§ **Assigned task**:
From the first line to the last, transcribe the data exactly.

Stored entries:
[Start of Attachment]
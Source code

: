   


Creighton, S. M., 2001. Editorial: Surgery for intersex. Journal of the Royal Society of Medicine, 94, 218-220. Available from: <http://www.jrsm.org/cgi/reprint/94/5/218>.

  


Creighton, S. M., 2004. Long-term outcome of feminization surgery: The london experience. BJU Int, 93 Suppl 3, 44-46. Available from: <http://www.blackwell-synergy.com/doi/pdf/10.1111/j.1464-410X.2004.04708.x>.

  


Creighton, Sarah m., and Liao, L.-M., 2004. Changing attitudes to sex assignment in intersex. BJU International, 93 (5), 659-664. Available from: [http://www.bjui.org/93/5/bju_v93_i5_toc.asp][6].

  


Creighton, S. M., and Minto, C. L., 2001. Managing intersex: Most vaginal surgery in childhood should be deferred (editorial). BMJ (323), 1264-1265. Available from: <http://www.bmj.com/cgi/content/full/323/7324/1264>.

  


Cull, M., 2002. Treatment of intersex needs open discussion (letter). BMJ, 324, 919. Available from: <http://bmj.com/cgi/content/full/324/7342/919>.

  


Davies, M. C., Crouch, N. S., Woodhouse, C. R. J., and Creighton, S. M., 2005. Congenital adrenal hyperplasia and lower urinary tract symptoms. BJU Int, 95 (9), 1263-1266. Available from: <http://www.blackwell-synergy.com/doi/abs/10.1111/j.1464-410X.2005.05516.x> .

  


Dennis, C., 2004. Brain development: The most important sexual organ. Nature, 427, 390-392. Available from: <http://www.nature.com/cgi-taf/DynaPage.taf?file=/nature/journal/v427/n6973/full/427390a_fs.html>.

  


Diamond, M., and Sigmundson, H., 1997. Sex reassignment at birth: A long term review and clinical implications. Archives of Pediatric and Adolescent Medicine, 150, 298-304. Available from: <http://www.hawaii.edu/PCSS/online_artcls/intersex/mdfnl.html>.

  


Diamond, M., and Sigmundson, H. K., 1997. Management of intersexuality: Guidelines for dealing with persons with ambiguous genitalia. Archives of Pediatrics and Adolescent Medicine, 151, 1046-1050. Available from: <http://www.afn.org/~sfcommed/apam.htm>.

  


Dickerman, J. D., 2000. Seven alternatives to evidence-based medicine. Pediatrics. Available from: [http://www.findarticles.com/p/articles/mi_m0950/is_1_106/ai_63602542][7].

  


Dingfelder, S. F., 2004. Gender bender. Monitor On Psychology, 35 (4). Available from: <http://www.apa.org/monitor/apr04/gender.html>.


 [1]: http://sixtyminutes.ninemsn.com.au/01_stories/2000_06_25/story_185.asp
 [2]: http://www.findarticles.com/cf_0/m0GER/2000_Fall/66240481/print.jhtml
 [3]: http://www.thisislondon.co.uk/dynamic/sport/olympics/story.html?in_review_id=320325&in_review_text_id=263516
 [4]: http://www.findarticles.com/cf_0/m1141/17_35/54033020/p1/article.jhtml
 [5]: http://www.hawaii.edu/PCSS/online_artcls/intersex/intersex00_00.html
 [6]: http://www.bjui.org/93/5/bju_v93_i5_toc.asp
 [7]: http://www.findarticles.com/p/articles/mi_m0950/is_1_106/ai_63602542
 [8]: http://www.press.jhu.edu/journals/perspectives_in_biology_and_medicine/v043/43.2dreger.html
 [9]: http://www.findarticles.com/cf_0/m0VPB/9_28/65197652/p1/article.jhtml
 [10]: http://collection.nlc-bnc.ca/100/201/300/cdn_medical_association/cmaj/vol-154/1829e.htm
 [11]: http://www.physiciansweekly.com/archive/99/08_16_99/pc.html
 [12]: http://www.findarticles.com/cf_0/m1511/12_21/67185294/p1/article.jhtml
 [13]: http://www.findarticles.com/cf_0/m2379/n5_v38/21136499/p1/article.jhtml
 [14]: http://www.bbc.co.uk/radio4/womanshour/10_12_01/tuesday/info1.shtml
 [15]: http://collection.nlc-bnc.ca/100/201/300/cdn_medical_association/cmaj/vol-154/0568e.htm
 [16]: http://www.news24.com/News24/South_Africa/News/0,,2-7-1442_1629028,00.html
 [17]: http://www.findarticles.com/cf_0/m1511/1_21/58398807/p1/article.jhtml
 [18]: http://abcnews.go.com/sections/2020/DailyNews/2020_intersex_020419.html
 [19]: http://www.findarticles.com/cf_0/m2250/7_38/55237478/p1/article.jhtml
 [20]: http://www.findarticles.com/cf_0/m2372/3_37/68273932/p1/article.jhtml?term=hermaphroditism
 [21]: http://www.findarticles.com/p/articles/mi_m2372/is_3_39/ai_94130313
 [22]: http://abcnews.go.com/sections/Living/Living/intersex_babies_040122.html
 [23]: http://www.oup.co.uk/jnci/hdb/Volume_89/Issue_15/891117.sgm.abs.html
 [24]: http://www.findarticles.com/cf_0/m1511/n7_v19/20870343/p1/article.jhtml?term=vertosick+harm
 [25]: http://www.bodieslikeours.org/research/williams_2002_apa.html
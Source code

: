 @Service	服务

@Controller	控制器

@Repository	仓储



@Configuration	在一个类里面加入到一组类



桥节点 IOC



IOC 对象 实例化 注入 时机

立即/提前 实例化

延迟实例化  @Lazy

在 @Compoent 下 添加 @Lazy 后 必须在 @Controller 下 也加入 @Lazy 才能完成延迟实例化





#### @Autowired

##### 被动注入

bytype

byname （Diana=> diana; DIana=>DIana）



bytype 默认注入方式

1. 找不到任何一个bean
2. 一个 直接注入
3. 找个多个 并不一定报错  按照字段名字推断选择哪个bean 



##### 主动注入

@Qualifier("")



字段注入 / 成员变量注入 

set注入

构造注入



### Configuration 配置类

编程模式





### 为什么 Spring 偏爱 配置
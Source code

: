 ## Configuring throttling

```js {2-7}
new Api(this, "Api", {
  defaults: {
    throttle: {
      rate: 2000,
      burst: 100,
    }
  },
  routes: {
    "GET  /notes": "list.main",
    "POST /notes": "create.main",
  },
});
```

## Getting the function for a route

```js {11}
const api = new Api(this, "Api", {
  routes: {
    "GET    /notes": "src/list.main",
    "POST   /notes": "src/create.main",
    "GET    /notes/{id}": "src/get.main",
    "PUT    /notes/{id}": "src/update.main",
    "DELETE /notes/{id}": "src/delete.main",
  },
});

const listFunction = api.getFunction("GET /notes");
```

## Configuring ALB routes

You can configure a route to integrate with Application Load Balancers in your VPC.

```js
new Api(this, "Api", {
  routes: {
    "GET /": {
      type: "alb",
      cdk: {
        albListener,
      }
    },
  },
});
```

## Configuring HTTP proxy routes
[End of Attachment]
§ **Reply**:
Source code

:   


Creighton, S. M., 2001. Editorial: Surgery for intersex. Journal of the Royal Society of Medicine, 94, 218-220. Available from: <http://www.jrsm.org/cgi/reprint/94/5/218>.

  


Creighton, S. M., 2004. Long-term outcome of feminization surgery: The london experience. BJU Int, 93 Suppl 3, 44-46. Available from: <http://www.blackwell-synergy.com/doi/pdf/10.1111/j.1464-410X.2004.04708.x>.

  


Creighton, Sarah m., and Liao, L.-M., 2004. Changing attitudes to sex assignment in intersex. BJU International, 93 (5), 659-664. Available from: [http://www.bjui.org/93/5/bju_v93_i5_toc.asp][6].

  


Creighton, S. M., and Minto, C. L., 2001. Managing intersex: Most vaginal surgery in childhood should be deferred (editorial). BMJ (323), 1264-1265. Available from: <http://www.bmj.com/cgi/content/full/323/7324/1264>.

  


Cull, M., 2002. Treatment of intersex needs open discussion (letter). BMJ, 324, 919. Available from: <http://bmj.com/cgi/content/full/324/7342/919>.

  


Davies, M. C., Crouch, N. S., Woodhouse, C. R. J., and Creighton, S. M., 2005. Congenital adrenal hyperplasia and lower urinary tract symptoms. BJU Int, 95 (9), 1263-1266. Available from: <http://www.blackwell-synergy.com/doi/abs/10.1111/j.1464-410X.2005.05516.x> .

  


Dennis, C., 2004. Brain development: The most important sexual organ. Nature, 427, 390-392. Available from: <http://www.nature.com/cgi-taf/DynaPage.taf?file=/nature/journal/v427/n6973/full/427390a_fs.html>.

  


Diamond, M., and Sigmundson, H., 1997. Sex reassignment at birth: A long term review and clinical implications. Archives of Pediatric and Adolescent Medicine, 150, 298-304. Available from: <http://www.hawaii.edu/PCSS/online_artcls/intersex/mdfnl.html>.

  


Diamond, M., and Sigmundson, H. K., 1997. Management of intersexuality: Guidelines for dealing with persons with ambiguous genitalia. Archives of Pediatrics and Adolescent Medicine, 151, 1046-1050. Available from: <http://www.afn.org/~sfcommed/apam.htm>.

  


Dickerman, J. D., 2000. Seven alternatives to evidence-based medicine. Pediatrics. Available from: [http://www.findarticles.com/p/articles/mi_m0950/is_1_106/ai_63602542][7].

  


Dingfelder, S. F., 2004. Gender bender. Monitor On Psychology, 35 (4). Available from: <http://www.apa.org/monitor/apr04/gender.html>.


 [1]: http://sixtyminutes.ninemsn.com.au/01_stories/2000_06_25/story_185.asp
 [2]: http://www.findarticles.com/cf_0/m0GER/2000_Fall/66240481/print.jhtml
 [3]: http://www.thisislondon.co.uk/dynamic/sport/olympics/story.html?in_review_id=320325&in_review_text_id=263516
 [4]: http://www.findarticles.com/cf_0/m1141/17_35/54033020/p1/article.jhtml
 [5]: http://www.hawaii.edu/PCSS/online_artcls/intersex/intersex00_00.html
 [6]: http://www.bjui.org/93/5/bju_v93_i5_toc.asp
 [7]: http://www.findarticles.com/p/articles/mi_m0950/is_1_106/ai_63602542
 [8]: http://www.press.jhu.edu/journals/perspectives_in_biology_and_medicine/v043/43.2dreger.html
 [9]: http://www.findarticles.com/cf_0/m0VPB/9_28/65197652/p1/article.jhtml
 [10]: http://collection.nlc-bnc.ca/100/201/300/cdn_medical_association/cmaj/vol-154/1829e.htm
 [11]: http://www.physiciansweekly.com/archive/99/08_16_99/pc.html
 [12]: http://www.findarticles.com/cf_0/m1511/12_21/67185294/p1/article.jhtml
 [13]: http://www.findarticles.com/cf_0/m2379/n5_v38/21136499/p1/article.jhtml
 [14]: http://www.bbc.co.uk/radio4/womanshour/10_12_01/tuesday/info1.shtml
 [15]: http://collection.nlc-bnc.ca/100/201/300/cdn_medical_association/cmaj/vol-154/0568e.htm
 [16]: http://www.news24.com/News24/South_Africa/News/0,,2-7-1442_1629028,00.html
 [17]: http://www.findarticles.com/cf_0/m1511/1_21/58398807/p1/article.jhtml
 [18]: http://abcnews.go.com/sections/2020/DailyNews/2020_intersex_020419.html
 [19]: http://www.findarticles.com/cf_0/m2250/7_38/55237478/p1/article.jhtml
 [20]: http://www.findarticles.com/cf_0/m2372/3_37/68273932/p1/article.jhtml?term=hermaphroditism
 [21]: http://www.findarticles.com/p/articles/mi_m2372/is_3_39/ai_94130313
 [22]: http://abcnews.go.com/sections/Living/Living/intersex_babies_040122.html
 [23]: http://www.oup.co.uk/jnci/hdb/Volume_89/Issue_15/891117.sgm.abs.html
 [24]: http://www.findarticles.com/cf_0/m1511/n7_v19/20870343/p1/article.jhtml?term=vertosick+harm
 [25]: http://www.bodieslikeours.org/research/williams_2002_apa.html
Source code

: @Service	服务

@Controller	控制器

@Repository	仓储



@Configuration	在一个类里面加入到一组类



桥节点 IOC



IOC 对象 实例化 注入 时机

立即/提前 实例化

延迟实例化  @Lazy

在 @Compoent 下 添加 @Lazy 后 必须在 @Controller 下 也加入 @Lazy 才能完成延迟实例化





#### @Autowired

##### 被动注入

bytype

byname （Diana=> diana; DIana=>DIana）



bytype 默认注入方式

1. 找不到任何一个bean
2. 一个 直接注入
3. 找个多个 并不一定报错  按照字段名字推断选择哪个bean 



##### 主动注入

@Qualifier("")



字段注入 / 成员变量注入 

set注入

构造注入



### Configuration 配置类

编程模式





### 为什么 Spring 偏爱 配置
Source code

: ## Configuring throttling

```js {2-7}
new Api(this, "Api", {
  defaults: {
    throttle: {
      rate: 2000,
      burst: 100,
    }
  },
  routes: {
    "GET  /notes": "list.main",
    "POST /notes": "create.main",
  },
});
```

## Getting the function for a route

```js {11}
const api = new Api(this, "Api", {
  routes: {
    "GET    /notes": "src/list.main",
    "POST   /notes": "src/create.main",
    "GET    /notes/{id}": "src/get.main",
    "PUT    /notes/{id}": "src/update.main",
    "DELETE /notes/{id}": "src/delete.main",
  },
});

const listFunction = api.getFunction("GET /notes");
```

## Configuring ALB routes

You can configure a route to integrate with Application Load Balancers in your VPC.

```js
new Api(this, "Api", {
  routes: {
    "GET /": {
      type: "alb",
      cdk: {
        albListener,
      }
    },
  },
});
```

## Configuring HTTP proxy routes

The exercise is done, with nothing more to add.